Essex Climate Action Commission Publishes Interim Report
The Essex Climate Action Commission has published its Interim Report outlining its first tranche of recommendations for Essex.
The Commission, which was established in early 2020, has been asked to provide independent advice on the steps that Essex must take to become a net zero emissions county by 2050. The Commission, chaired by Lord Randall, a former government environment advisor, includes climate experts including academics, scientists, councillors and business leaders as well as representatives from the Young Essex Assembly.
The Interim Report warns of the impacts of an already changing climate in Essex including increased risk of flooding, hotter and more stormy weather, coastal erosion, as well as threats to agriculture and food production.

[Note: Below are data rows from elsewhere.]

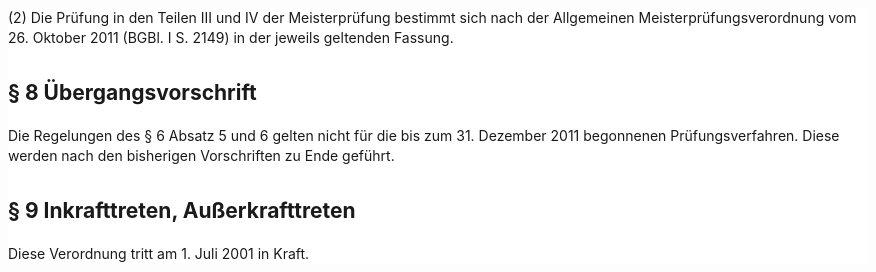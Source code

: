 (2) Die Prüfung in den Teilen III und IV der Meisterprüfung bestimmt
sich nach der Allgemeinen Meisterprüfungsverordnung vom 26. Oktober
2011 (BGBl. I S. 2149) in der jeweils geltenden Fassung.


## § 8 Übergangsvorschrift

Die Regelungen des § 6 Absatz 5 und 6 gelten nicht für die bis zum 31.
Dezember 2011 begonnenen Prüfungsverfahren. Diese werden nach den
bisherigen Vorschriften zu Ende geführt.


## § 9 Inkrafttreten, Außerkrafttreten

Diese Verordnung tritt am 1. Juli 2001 in Kraft.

These will only increase if we fail to cut our greenhouse emissions.
Good practice which is already happening across the county is acknowledged including the commitment to planting £1 million worth of trees, building energy efficient homes and schools, switching to LED street lighting and the introduction of more low traffic neighbourhoods.
The report identifies a range of additional short-term actions as well as long-term goals to address the impact of climate change. These are grouped into the themes of transport, the built environment and adapting to an already changing climate. The final report will include recommendations on energy, waste and community engagement.
The report acknowledges that no one organisation or sector can solve the climate crisis. It states that the public sector must demonstrate leadership and galvanise support from partners, communities and citizens both locally and nationally.
Chair of the Essex Climate Action Commission, Lord Randall, said: “We would ask Essex County Council’s Cabinet, and the cabinets of city, district and borough councils in Essex to carefully consider our Interim Report and the recommendations we have put forward to make Essex a net zero county by 2050. We all need to take responsibility for acting on climate change. We need to take positive action now to improve our lives and livelihoods and those of future generations. It is only by acting now that we can have real impact.”
The Commission is expected to produce its full report in summer 2021 with a wide range of cross-cutting recommendations for public sector bodies, businesses and communities across Essex to consider.